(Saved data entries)
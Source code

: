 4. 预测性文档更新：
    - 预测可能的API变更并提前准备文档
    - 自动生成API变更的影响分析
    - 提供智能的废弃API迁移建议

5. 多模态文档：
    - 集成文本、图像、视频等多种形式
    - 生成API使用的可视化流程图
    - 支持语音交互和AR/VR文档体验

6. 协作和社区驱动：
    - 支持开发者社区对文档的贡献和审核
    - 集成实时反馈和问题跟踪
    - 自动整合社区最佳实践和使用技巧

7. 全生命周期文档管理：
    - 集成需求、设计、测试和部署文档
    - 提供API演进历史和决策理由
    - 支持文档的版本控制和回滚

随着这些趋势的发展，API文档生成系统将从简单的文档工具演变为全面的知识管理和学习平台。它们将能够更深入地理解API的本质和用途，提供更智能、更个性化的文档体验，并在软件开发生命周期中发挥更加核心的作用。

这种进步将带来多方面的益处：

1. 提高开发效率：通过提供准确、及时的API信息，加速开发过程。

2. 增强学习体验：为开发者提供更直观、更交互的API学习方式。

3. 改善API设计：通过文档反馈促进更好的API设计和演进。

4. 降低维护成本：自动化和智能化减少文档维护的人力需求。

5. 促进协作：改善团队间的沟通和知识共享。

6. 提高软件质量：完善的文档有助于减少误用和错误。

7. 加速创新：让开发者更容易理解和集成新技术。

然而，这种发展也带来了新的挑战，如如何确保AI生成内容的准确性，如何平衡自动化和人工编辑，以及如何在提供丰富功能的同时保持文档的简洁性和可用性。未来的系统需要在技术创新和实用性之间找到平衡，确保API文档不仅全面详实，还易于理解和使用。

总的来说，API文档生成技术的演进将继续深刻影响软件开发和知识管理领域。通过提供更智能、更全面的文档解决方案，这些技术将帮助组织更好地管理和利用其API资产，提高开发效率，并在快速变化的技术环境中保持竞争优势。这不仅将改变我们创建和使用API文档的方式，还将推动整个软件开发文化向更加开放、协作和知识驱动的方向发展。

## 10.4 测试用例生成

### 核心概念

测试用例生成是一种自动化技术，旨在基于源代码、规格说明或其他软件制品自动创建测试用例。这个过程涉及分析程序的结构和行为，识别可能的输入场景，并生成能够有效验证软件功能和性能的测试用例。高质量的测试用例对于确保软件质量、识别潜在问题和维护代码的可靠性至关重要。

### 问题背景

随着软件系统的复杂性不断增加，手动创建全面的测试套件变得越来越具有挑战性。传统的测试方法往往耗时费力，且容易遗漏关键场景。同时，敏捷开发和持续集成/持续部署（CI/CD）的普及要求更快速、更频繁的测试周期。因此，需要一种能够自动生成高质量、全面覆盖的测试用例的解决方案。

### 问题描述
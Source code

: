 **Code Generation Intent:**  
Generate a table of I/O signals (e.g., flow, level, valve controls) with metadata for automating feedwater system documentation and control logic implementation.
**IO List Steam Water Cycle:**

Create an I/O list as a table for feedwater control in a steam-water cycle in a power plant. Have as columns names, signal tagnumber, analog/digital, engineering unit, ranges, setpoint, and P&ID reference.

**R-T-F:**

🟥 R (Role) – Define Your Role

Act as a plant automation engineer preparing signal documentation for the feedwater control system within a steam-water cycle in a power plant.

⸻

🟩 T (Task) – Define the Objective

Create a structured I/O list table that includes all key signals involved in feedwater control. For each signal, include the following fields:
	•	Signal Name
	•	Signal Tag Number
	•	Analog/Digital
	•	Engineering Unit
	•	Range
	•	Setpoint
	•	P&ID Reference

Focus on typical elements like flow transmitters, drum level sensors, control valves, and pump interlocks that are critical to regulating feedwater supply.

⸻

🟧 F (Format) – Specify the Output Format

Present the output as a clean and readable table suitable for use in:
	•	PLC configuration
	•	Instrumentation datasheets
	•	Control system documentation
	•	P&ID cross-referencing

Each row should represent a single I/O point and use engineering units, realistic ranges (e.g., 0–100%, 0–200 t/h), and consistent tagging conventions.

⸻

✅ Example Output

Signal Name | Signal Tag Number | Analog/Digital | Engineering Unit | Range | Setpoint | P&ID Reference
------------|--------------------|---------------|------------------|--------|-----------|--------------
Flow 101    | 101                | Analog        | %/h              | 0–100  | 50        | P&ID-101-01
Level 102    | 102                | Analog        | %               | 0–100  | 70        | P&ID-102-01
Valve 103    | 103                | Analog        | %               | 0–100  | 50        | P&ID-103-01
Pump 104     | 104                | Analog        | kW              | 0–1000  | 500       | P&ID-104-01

Activity
Scan the data above; copy every line where "system" appears.

Response to this exercise
Generate a table of I/O signals (e.g., flow, level, valve controls) with metadata for automating feedwater system documentation and control logic implementation.
Act as a plant automation engineer preparing signal documentation for the feedwater control system within a steam-water cycle in a power plant.
	•	Control system documentation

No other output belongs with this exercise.